My mother’s family didn’t really celebrate any of the Jewish holidays until they moved to Israel in 1973. There is where my mom learned the most about Jewish traditions, including all the recipes that you make during the holidays. And everyone knows, Jewish holidays are all about food (and wine…). Shavuot revolves around cheese and cheesecake, Log B’Omer is all about barbecue and Hannukah is all about deep fried food.
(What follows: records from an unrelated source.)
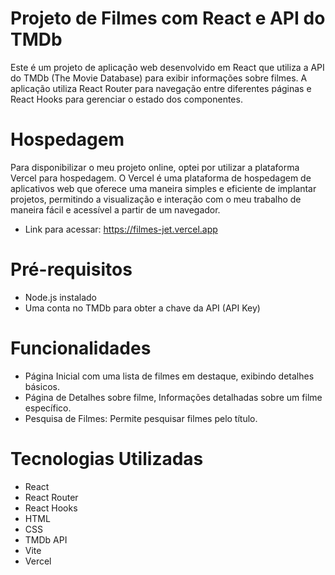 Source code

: # Projeto de Filmes com React e API do TMDb
Este é um projeto de aplicação web desenvolvido em React que utiliza a API do TMDb (The Movie Database) para exibir informações sobre filmes. A aplicação utiliza React Router para navegação entre diferentes páginas e React Hooks para gerenciar o estado dos componentes.

# Hospedagem
Para disponibilizar o meu projeto online, optei por utilizar a plataforma Vercel para hospedagem. O Vercel é uma plataforma de hospedagem de aplicativos web que oferece uma maneira simples e eficiente de implantar projetos, permitindo a visualização e interação com o meu trabalho de maneira fácil e acessível a partir de um navegador.

- Link para acessar: https://filmes-jet.vercel.app

# Pré-requisitos
- Node.js instalado
- Uma conta no TMDb para obter a chave da API (API Key)

# Funcionalidades
- Página Inicial com uma lista de filmes em destaque, exibindo detalhes básicos.
- Página de Detalhes sobre filme, Informações detalhadas sobre um filme específico. 
- Pesquisa de Filmes: Permite pesquisar filmes pelo título.

# Tecnologias Utilizadas
- React
- React Router
- React Hooks
- HTML
- CSS
- TMDb API
- Vite
- Vercel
At Hannukah time, we would light the candles and my mom would give us one present per night, like a candy car or a new pair of socks. She would also make at least for two nights the traditional donuts and potato pancakes, also known as latkes or levivot. Hannukah is usually sometime in December and rarely falls on Christmas. There is nothing like crispy, potato yumminess topped with jam, apple sauce, sour cream, apple pie filling or more to get me into the holiday spirit. I also make these at Christmas too or when I want something fun for dinner.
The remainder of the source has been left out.